Apollo Doubles Its Money in $1 Billion Bet on Tarnished Colleges
(Bloomberg Businessweek) -- Apollo Global Management Inc. is known for its no-holds-barred dealmaking. But not long ago, the private equity firm pitched itself to pension funds and other wealthy institutions as an emerging force in “impact” investing, the movement to make money while also turning the world into a better place. Exhibit A: higher education.
In 2017, Apollo led a $1 billion takeover of the company that owns the University of Phoenix. Before the acquisition, the for-profit college chain “came under fire for aggressive marketing practices and lower-quality degree programs,” Apollo said in a confidential October presentation. But the firm said it was working to transform the school into a “trusted education provider” that helps working adults achieve their dreams. Apollo said this earlier deal showed its social responsibility bona fides as it raised money for its first-ever impact fund.
Fresh complaints from current and former students suggest the transformation—the doing good part—is still a work in progress. But in classic private equity fashion, Apollo has already nailed the doing well part.

The U. of Phoenix’s parent company also owned other schools, including separate programs in Germany, Mexico, and South Africa. The company sold those after the acquisition and is in the process of selling a U.K. school. From these divestments and other payments—including the return of cash the federal government had required the school’s new owners to put on temporary deposit—Apollo expects dividends to its fund that holds the company to soon total $956 million, according to March documents sent to investors. Apollo’s original cost for its stake in the company was $634 million.
And the firm is still the majority owner of a profitable enterprise, which it can one day sell or take public. When all is said and done, Apollo told investors in March, they should expect to almost double the money they invested in the for-profit colleges.
Apollo says it’s already reformed the college’s offerings, and it held off paying itself dividends until the U. of Phoenix was in strong financial shape. Unlike many PE transactions, the acquisition was funded without debt. “This is a great example of how new ownership that is committed to serving students and to providing the necessary capital can combine with new management to change the trajectory of an institution,” says Theo Kwon, an Apollo partner who’s on the education company’s board.

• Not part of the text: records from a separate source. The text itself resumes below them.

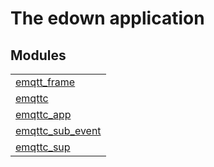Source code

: 

# The edown application #


## Modules ##


<table width="100%" border="0" summary="list of modules">
<tr><td><a href="http://github.com/hiroeorz17/emqttc/blob/spike/doc/emqtt_frame.md" class="module">emqtt_frame</a></td></tr>
<tr><td><a href="http://github.com/hiroeorz17/emqttc/blob/spike/doc/emqttc.md" class="module">emqttc</a></td></tr>
<tr><td><a href="http://github.com/hiroeorz17/emqttc/blob/spike/doc/emqttc_app.md" class="module">emqttc_app</a></td></tr>
<tr><td><a href="http://github.com/hiroeorz17/emqttc/blob/spike/doc/emqttc_sub_event.md" class="module">emqttc_sub_event</a></td></tr>
<tr><td><a href="http://github.com/hiroeorz17/emqttc/blob/spike/doc/emqttc_sup.md" class="module">emqttc_sup</a></td></tr></table>

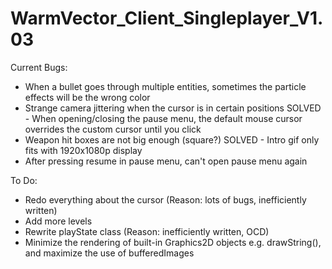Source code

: # WarmVector_Client_Singleplayer_V1.03

Current Bugs:
- When a bullet goes through multiple entities, sometimes the particle effects will be the wrong color
- Strange camera jittering when the cursor is in certain positions
SOLVED - When opening/closing the pause menu, the default mouse cursor overrides the custom cursor until you click
- Weapon hit boxes are not big enough (square?)
SOLVED - Intro gif only fits with 1920x1080p display
- After pressing resume in pause menu, can't open pause menu again

To Do:
- Redo everything about the cursor (Reason: lots of bugs, inefficiently written)
- Add more levels
- Rewrite playState class (Reason: inefficiently written, OCD)
- Minimize the rendering of built-in Graphics2D objects e.g. drawString(), and maximize the use of bufferedImages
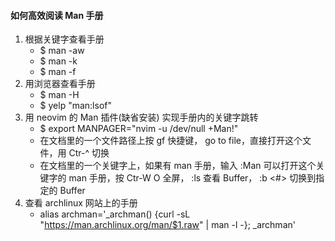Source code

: #### 如何高效阅读 Man 手册
 1. 根据关键字查看手册
    - $ man -aw
    - $ man -k
    - $ man -f
 2. 用浏览器查看手册
    - $ man -H
    - $ yelp "man:lsof"
 3. 用 neovim 的 Man 插件(缺省安装) 实现手册内的关键字跳转
    - $ export MANPAGER="nvim -u /dev/null +Man!"
    - 在文档里的一个文件路径上按 gf 快捷键， go to file，直接打开这个文件，用 Ctr-^ 切换
    - 在文档里的一个关键字上，如果有 man 手册，输入 :Man 可以打开这个关键字的 man 手册，按 Ctr-W O 全屏， :ls 查看 Buffer， :b <#> 切换到指定的 Buffer
 4. 查看 archlinux 网站上的手册
    - alias archman='_archman() {curl -sL "https://man.archlinux.org/man/$1.raw" | man -l -}; _archman'
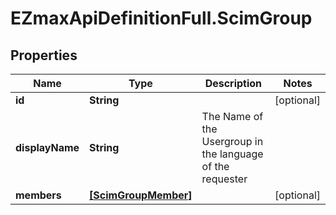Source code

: # EZmaxApiDefinitionFull.ScimGroup

## Properties

Name | Type | Description | Notes
------------ | ------------- | ------------- | -------------
**id** | **String** |  | [optional] 
**displayName** | **String** | The Name of the Usergroup in the language of the requester | 
**members** | [**[ScimGroupMember]**](ScimGroupMember.md) |  | [optional] 


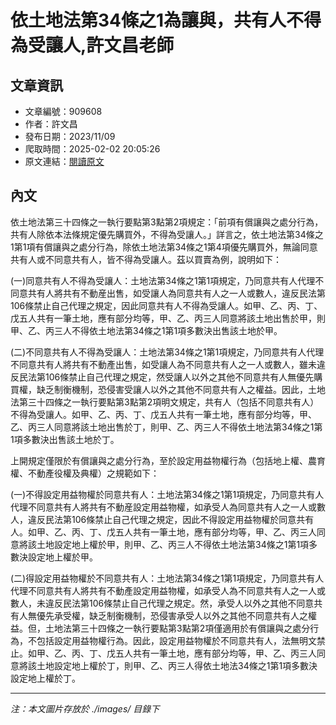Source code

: # 依土地法第34條之1為讓與，共有人不得為受讓人,許文昌老師

## 文章資訊
- 文章編號：909608
- 作者：許文昌
- 發布日期：2023/11/09
- 爬取時間：2025-02-02 20:05:26
- 原文連結：[閱讀原文](https://real-estate.get.com.tw/Columns/detail.aspx?no=909608)

## 內文
依土地法第三十四條之一執行要點第3點第2項規定：「前項有償讓與之處分行為，共有人除依本法條規定優先購買外，不得為受讓人。」詳言之，依土地法第34條之1第1項有償讓與之處分行為，除依土地法第34條之1第4項優先購買外，無論同意共有人或不同意共有人，皆不得為受讓人。茲以買賣為例，說明如下：

(一)同意共有人不得為受讓人：土地法第34條之1第1項規定，乃同意共有人代理不同意共有人將共有不動産出售，如受讓人為同意共有人之一人或數人，違反民法第106條禁止自己代理之規定，因此同意共有人不得為受讓人。如甲、乙、丙、丁、戊五人共有一筆土地，應有部分均等，甲、乙、丙三人同意將該土地出售於甲，則甲、乙、丙三人不得依土地法第34條之1第1項多數決出售該土地於甲。

(二)不同意共有人不得為受讓人：土地法第34條之1第1項規定，乃同意共有人代理不同意共有人將共有不動產出售，如受讓人為不同意共有人之一人或數人，雖未違反民法第106條禁止自己代理之規定，然受讓人以外之其他不同意共有人無優先購買權，缺乏制衡機制，恐侵害受讓人以外之其他不同意共有人之權益。因此，土地法第三十四條之一執行要點第3點第2項明文規定，共有人（包括不同意共有人）不得為受讓人。如甲、乙、丙、丁、戊五人共有一筆土地，應有部分均等，甲、乙、丙三人同意將該土地出售於丁，則甲、乙、丙三人不得依土地法第34條之1第1項多數決出售該土地於丁。

上開規定僅限於有償讓與之處分行為，至於設定用益物權行為（包括地上權、農育權、不動產役權及典權）之規範如下：

(一)不得設定用益物權於同意共有人：土地法第34條之1第1項規定，乃同意共有人代理不同意共有人將共有不動産設定用益物權，如承受人為同意共有人之一人或數人，違反民法第106條禁止自己代理之規定，因此不得設定用益物權於同意共有人。如甲、乙、丙、丁、戊五人共有一筆土地，應有部分均等，甲、乙、丙三人同意將該土地設定地上權於甲，則甲、乙、丙三人不得依土地法第34條之1第1項多數決設定地上權於甲。

(二)得設定用益物權於不同意共有人：土地法第34條之1第1項規定，乃同意共有人代理不同意共有人將共有不動產設定用益物權，如承受人為不同意共有人之一人或數人，未違反民法第106條禁止自己代理之規定。然，承受人以外之其他不同意共有人無優先承受權，缺乏制衡機制，恐侵害承受人以外之其他不同意共有人之權益。但，土地法第三十四條之一執行要點第3點第2項僅適用於有償讓與之處分行為，不包括設定用益物權行為。因此，設定用益物權於不同意共有人，法無明文禁止。如甲、乙、丙、丁、戊五人共有一筆土地，應有部分均等，甲、乙、丙三人同意將該土地設定地上權於丁，則甲、乙、丙三人得依土地法34條之1第1項多數決設定地上權於丁。

---
*注：本文圖片存放於 ./images/ 目錄下*
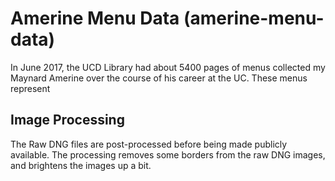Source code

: # Amerine Menu Data (amerine-menu-data)

In June 2017, the UCD Library had about 5400 pages of menus collected
my Maynard Amerine over the course of his career at the UC. These menus represent

##  Image Processing

The Raw DNG files are post-processed before being made publicly
available.  The processing removes some borders from the raw DNG
images, and brightens the images up a bit.


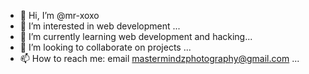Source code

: - 👋 Hi, I’m @mr-xoxo
- 👀 I’m interested in web development ...
- 🌱 I’m currently learning web development and hacking...
- 💞️ I’m looking to collaborate on projects ...
- 📫 How to reach me: email mastermindzphotography@gmail.com ...

<!---
mr-xoxo/mr-xoxo is a ✨ special ✨ repository because its `README.md` (this file) appears on your GitHub profile.
You can click the Preview link to take a look at your changes.
--->
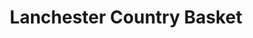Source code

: ---
title: "Lanchester Country Basket"
url: /durham/lanchester-country-basket/
shop: greengrocer
---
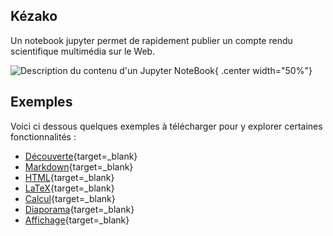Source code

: 
## Kézako
Un notebook jupyter permet de rapidement publier un compte rendu scientifique multimédia sur le Web.

![Description du contenu d'un Jupyter NoteBook](https://ericecmorlaix.github.io/img/JupyterNoteBook.png "Description du contenu d'un Jupyter NoteBook"){ .center width="50%"}

## Exemples
Voici ci dessous quelques exemples à télécharger pour y explorer certaines fonctionnalités :

- [Découverte](https://nbviewer.org/urls/ericecmorlaix.github.io/bn/Decouverte-notebook.ipynb){target=_blank}
- [Markdown](https://nbviewer.org/urls/ericecmorlaix.github.io/bn/MarkDown-Le_BN_pour_rapporter.ipynb){target=_blank}
- [HTML](https://nbviewer.org/urls/ericecmorlaix.github.io/bn/HTML-Le_BN_pour_multimedier.ipynb){target=_blank}
- [LaTeX](https://nbviewer.org/urls/ericecmorlaix.github.io/bn/LaTeX-Le_BN_pour_formuler.ipynb){target=_blank}
- [Calcul](https://nbviewer.org/urls/ericecmorlaix.github.io/bn/Arithmetique-Le_BN_pour_calculer.ipynb){target=_blank}
- [Diaporama](https://nbviewer.org/urls/ericecmorlaix.github.io/bn/Slide-Le_BN_pour_presenter.ipynb){target=_blank}
- [Affichage](https://nbviewer.org/urls/ericecmorlaix.github.io/bn/Display-Le_BN_pour_afficher.ipynb){target=_blank}

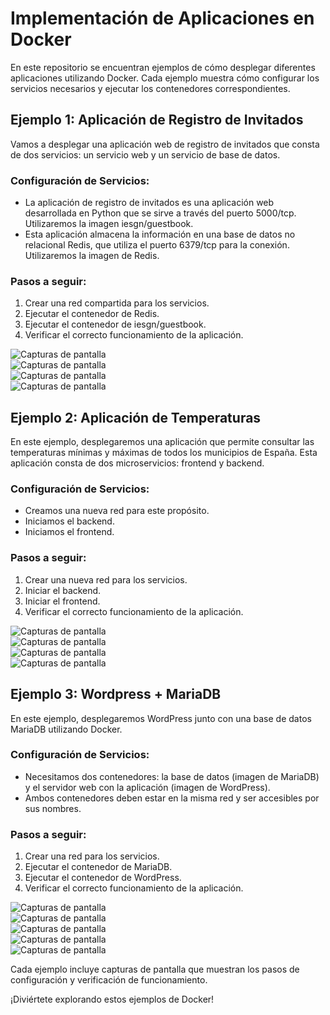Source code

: # Implementación de Aplicaciones en Docker

En este repositorio se encuentran ejemplos de cómo desplegar diferentes aplicaciones utilizando Docker. Cada ejemplo muestra cómo configurar los servicios necesarios y ejecutar los contenedores correspondientes.

## Ejemplo 1: Aplicación de Registro de Invitados

Vamos a desplegar una aplicación web de registro de invitados que consta de dos servicios: un servicio web y un servicio de base de datos.

### Configuración de Servicios:

- La aplicación de registro de invitados es una aplicación web desarrollada en Python que se sirve a través del puerto 5000/tcp. Utilizaremos la imagen iesgn/guestbook.
- Esta aplicación almacena la información en una base de datos no relacional Redis, que utiliza el puerto 6379/tcp para la conexión. Utilizaremos la imagen de Redis.

### Pasos a seguir:

1. Crear una red compartida para los servicios.
2. Ejecutar el contenedor de Redis.
3. Ejecutar el contenedor de iesgn/guestbook.
4. Verificar el correcto funcionamiento de la aplicación.  

![Capturas de pantalla](./fotos/ej4/f4-1.png)  
![Capturas de pantalla](./fotos/ej4/f4-2.png)  
![Capturas de pantalla](./fotos/ej4/f4-3.png)  
![Capturas de pantalla](./fotos/ej4/f4-4.png)  

## Ejemplo 2: Aplicación de Temperaturas

En este ejemplo, desplegaremos una aplicación que permite consultar las temperaturas mínimas y máximas de todos los municipios de España. Esta aplicación consta de dos microservicios: frontend y backend.

### Configuración de Servicios:

- Creamos una nueva red para este propósito.
- Iniciamos el backend.
- Iniciamos el frontend.

### Pasos a seguir:

1. Crear una nueva red para los servicios.
2. Iniciar el backend.
3. Iniciar el frontend.
4. Verificar el correcto funcionamiento de la aplicación.

![Capturas de pantalla](./fotos/ej4/f4-5.png)  
![Capturas de pantalla](./fotos/ej4/f4-6.png)  
![Capturas de pantalla](./fotos/ej4/f4-7.png)  
![Capturas de pantalla](./fotos/ej4/f4-8.png)  

## Ejemplo 3: Wordpress + MariaDB

En este ejemplo, desplegaremos WordPress junto con una base de datos MariaDB utilizando Docker.

### Configuración de Servicios:

- Necesitamos dos contenedores: la base de datos (imagen de MariaDB) y el servidor web con la aplicación (imagen de WordPress).
- Ambos contenedores deben estar en la misma red y ser accesibles por sus nombres.

### Pasos a seguir:

1. Crear una red para los servicios.
2. Ejecutar el contenedor de MariaDB.
3. Ejecutar el contenedor de WordPress.
4. Verificar el correcto funcionamiento de la aplicación.  

![Capturas de pantalla](./fotos/ej4/f4-13.png)  
![Capturas de pantalla](./fotos/ej4/f4-12.png)  
![Capturas de pantalla](./fotos/ej4/f4-9.png)  
![Capturas de pantalla](./fotos/ej4/f4-10.png)  
![Capturas de pantalla](./fotos/ej4/f4-11.png)  

Cada ejemplo incluye capturas de pantalla que muestran los pasos de configuración y verificación de funcionamiento.

¡Diviértete explorando estos ejemplos de Docker!

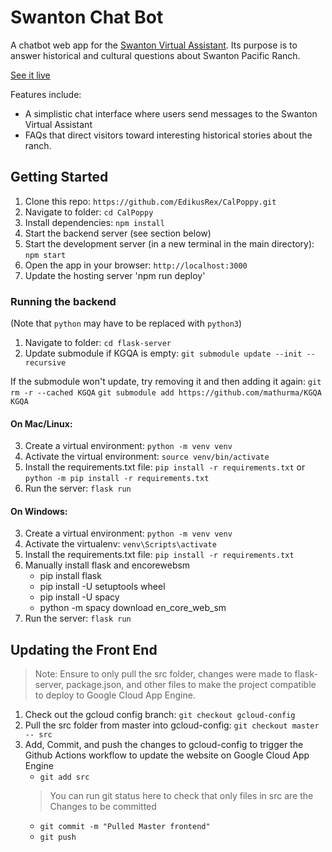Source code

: # Swanton Chat Bot

A chatbot web app for the [Swanton Virtual Assistant](https://github.com/calpoly-csai/swanton). Its purpose is to answer historical and cultural questions about Swanton Pacific Ranch.

[See it live](https://swantonpoppy.org)

Features include:

- A simplistic chat interface where users send messages to the Swanton Virtual Assistant
- FAQs that direct visitors toward interesting historical stories about the ranch.

## Getting Started

1. Clone this repo: `https://github.com/EdikusRex/CalPoppy.git`
2. Navigate to folder: `cd CalPoppy`
3. Install dependencies: `npm install`
4. Start the backend server (see section below)
5. Start the development server (in a new terminal in the main directory): `npm start`
6. Open the app in your browser: `http://localhost:3000`
7. Update the hosting server 'npm run deploy'

### Running the backend

(Note that `python` may have to be replaced with `python3`)

1. Navigate to folder: `cd flask-server`
2. Update submodule if KGQA is empty: `git submodule update --init --recursive`

If the submodule won't update, try removing it and then adding it again:
`git rm -r --cached KGQA`
`git submodule add https://github.com/mathurma/KGQA KGQA`

#### On Mac/Linux:

3. Create a virtual environment: `python -m venv venv`
4. Activate the virtual environment: `source venv/bin/activate`
5. Install the requirements.txt file: `pip install -r requirements.txt` or `python -m pip install -r requirements.txt`
6. Run the server: `flask run`

#### On Windows:

3. Create a virtual environment: `python -m venv venv`
4. Activate the virtualenv: `venv\Scripts\activate`
5. Install the requirements.txt file: `pip install -r requirements.txt`
6. Manually install flask and encorewebsm
    * pip install flask
    * pip install -U setuptools wheel
    * pip install -U spacy
    * python -m spacy download en_core_web_sm
7. Run the server: `flask run`

## Updating the Front End

> Note: Ensure to only pull the src folder, changes were made to flask-server, package.json, and other files to make the project compatible to deploy to Google Cloud App Engine.

1. Check out the gcloud config branch: `git checkout gcloud-config`
2. Pull the src folder from master into gcloud-config: `git checkout master -- src`
3. Add, Commit, and push the changes to gcloud-config to trigger the Github Actions workflow to update the website on Google Cloud App Engine
    * `git add src`
    > You can run git status here to check that only files in src are the Changes to be committed
    * `git commit -m "Pulled Master frontend"`
    * `git push`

John Sperling, a former San Jose State University professor, founded the University of Phoenix in 1976 to offer an alternative for working adults who needed flexible class schedules. It pushed early into online education and catered to many traditionally underserved students, such as members of minority groups. At its peak the school enrolled almost half a million students. Its business relied almost entirely on federal financial aid.
As a publicly traded company, the school saw its market value soar to $10 billion in 2009. Confusingly, given its current ownership, its parent company was called Apollo Group and then Apollo Education Group Inc. By the time Apollo, the unrelated Wall Street investment firm, came calling, it had only 165,000 students, and its stock had lost about 90% of its value.
Apollo’s partner in the deal was Vistria Group, a Chicago private equity firm. Vistria co-founder Marty Nesbitt is a close friend of former President Barack Obama and chairman of his foundation. Tony Miller, Vistria’s chief operating officer at the time of the deal, was deputy secretary in the U.S. Department of Education under Obama, whose administration led a crackdown on for-profit colleges.
Apollo says it’s put the U. of Phoenix’s bad practices behind it. It cites a drop in student loan default rates, which are better than the national average for for-profit schools and only a bit above the average for all schools. Apollo says the college installed new management, invested more than $600 million in technology to support students, and eliminated 80 associate degree programs, which had poor records for job placement or improving students’ earnings. It cut marketing spending to focus more on student retention, which Apollo says has improved.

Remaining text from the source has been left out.